From being a member of the Trotskyist International Socialist Organisation in the 1960s and 70s, Hitchens, brother of the famous late writer Christopher Hitchens, is now an arch-conservative, and columnist for the Mail on Sunday.

He feels the UK's sovereign muscle has "atrophied" since gradually becoming more integrated into the EU.

"Britain has become a semi-nation while it's been a member of the EU.

"I think for most EU members it is limited nationhood - the semblance of nationhood, without the reality."

He believes the shock to Britain following the Suez crisis, when it realised it no longer was a major international power, led it to move towards the emerging EU as a way of maintaining its place in the world.

"Britain was looking around for some other way of asserting itself, quite a lot of people, particularly in the Conservative Party thought it would be a good way of doing it, and I think they were mistaken."

Britain's history makes it unsuitable for the kind of limited sovereignty he believes it’s had under the EU.

"The UK is exceptional in many ways: it hasn't been invaded since 1066, it has common law instead of a civil code, it is wholly differently governed and has a completely different history; largely due to the fact it is surrounded by deep salt water.

"Should it under those sorts of circumstances conform to a system of government devised for different sorts of countries? I think probably not."

He believes Britain is undergoing a "slow-motion constitutional crisis."

"We have this incessant clash between the will of the people as expressed by the referendum, and the will of the people expressed in the general election.

"We have political parties, neither of which fundamentally are in favour of leaving the EU, both of them obliged by constitutional duty to support measures that will take us out of it … it's a mess."

Nevertheless he believes the Brexit referendum should be honoured.

"Democracy ceases to exist, it unwinds, unravels and turns into a heap of ashes if anyone involved says we're not going to abide by the result of the majority vote."

He believes most voted in ignorance of what the European Union actually is.

"Most people in Britain don't understand the European issue, and never have."

Hitchens believes it will be a difficult journey back to full sovereignty if the UK goes down the Norwegian route, since Britain has lost much of the industrial manufacturing base which would enable it to reestablish itself as a global trading nation.

Although conservative, he is no fan of the Conservative Party and is quietly enjoying its current disarray.

"That's one of the great compensations.
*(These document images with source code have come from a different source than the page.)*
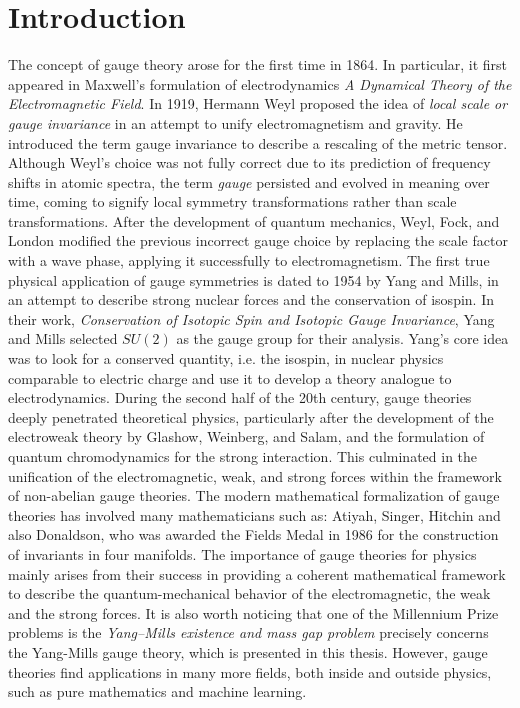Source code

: \documentclass[12pt,a4paper]{report}
\theoremstyle{definition}
\theoremstyle{Theorem}
\theoremstyle{definition}
\theoremstyle{definition}
\begin{document}
	\chapter*{Introduction}
	The concept of gauge theory arose for the first time in 1864. In particular, it first appeared in Maxwell's formulation of electrodynamics \textit{A Dynamical Theory of the Electromagnetic Field}. 
	In 1919, Hermann Weyl proposed the idea of \textit{local scale or gauge invariance} in an attempt to unify electromagnetism and gravity. He introduced the term gauge invariance to describe a rescaling of the metric tensor. Although Weyl's choice was not fully correct due to its prediction of frequency shifts in atomic spectra, the term \textit{gauge} persisted and evolved in meaning over time, coming to signify local symmetry transformations rather than scale transformations.
	After the development of quantum mechanics, Weyl, Fock, and London modified the previous incorrect gauge choice by replacing the scale factor with a wave phase, applying it successfully to electromagnetism. The first true physical application of gauge symmetries is dated to 1954 by Yang and Mills, in an attempt to describe strong nuclear forces and the conservation of isospin. In their work, \textit{Conservation of Isotopic Spin and Isotopic Gauge Invariance}, Yang and Mills  selected $SU(2)$ as the gauge group for their analysis. Yang's core idea was to look for a conserved quantity, i.e. the isospin, in nuclear physics comparable to electric charge and use it to develop a theory analogue to electrodynamics. During the second half of the 20th century, gauge theories deeply penetrated theoretical physics, particularly after the development of the electroweak theory by Glashow, Weinberg, and Salam, and the formulation of quantum chromodynamics for the strong interaction. This culminated in the unification of the electromagnetic, weak, and strong forces within the framework of non-abelian gauge theories. The modern mathematical formalization of gauge theories has involved many mathematicians such as: Atiyah, Singer, Hitchin and also Donaldson, who was awarded the Fields Medal in 1986 for the construction of invariants in four manifolds.
	The importance of gauge theories for physics mainly arises from their success in providing a coherent mathematical framework to describe the quantum-mechanical behavior of the electromagnetic, the weak and the strong forces. It is also worth noticing that one of the Millennium Prize problems is the \textit{Yang–Mills existence and mass gap problem} precisely concerns the Yang-Mills gauge theory, which is presented in this thesis. However, gauge theories find applications in many more fields, both inside and outside physics, such as pure mathematics and machine learning. \\
\end{document}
I hate the Tory Party more than you can possibly imagine, because I am a conservative and the Tory Party is the principle obstacle to conservatism in Britain."

He also believes Labour Party leader Jeremy Corbyn is wise to take an ambivalent position on Brexit. He says Corbyn is in the Bennite tradition of Euroscepticism  - an "honorable tradition" on the left.

"He [Corbyn] believes if he wants to pursue seriously left-wing policies in this country he can't do so if he doesn't have social sovereignty over our government, and parliament doesn't rule.

"A lot of the legislation that goes through the British parliament now is disguised as acts of parliament, but is in fact European Commission directives dressed up as acts of parliament which as EU members we are obliged to pass."

Hitchens dislikes anti-EU party UKIP which he says is wedded to a kind of "nostalgic flag waving."

"I never liked UKIP I thought it was a Thatcherite party in exile. I didn't like its leader Nigel Farage who is more a libertarian than a Conservative."

Symbolism is irrelevant, Hitchens says.

"The real facts of sovereignty are to make your own laws, to enforce your own borders, to run your own economy and have your own armed forces that you yourself control.

"These are the facts of sovereignty and these are the things which we've been throwing away - and I would like them restored."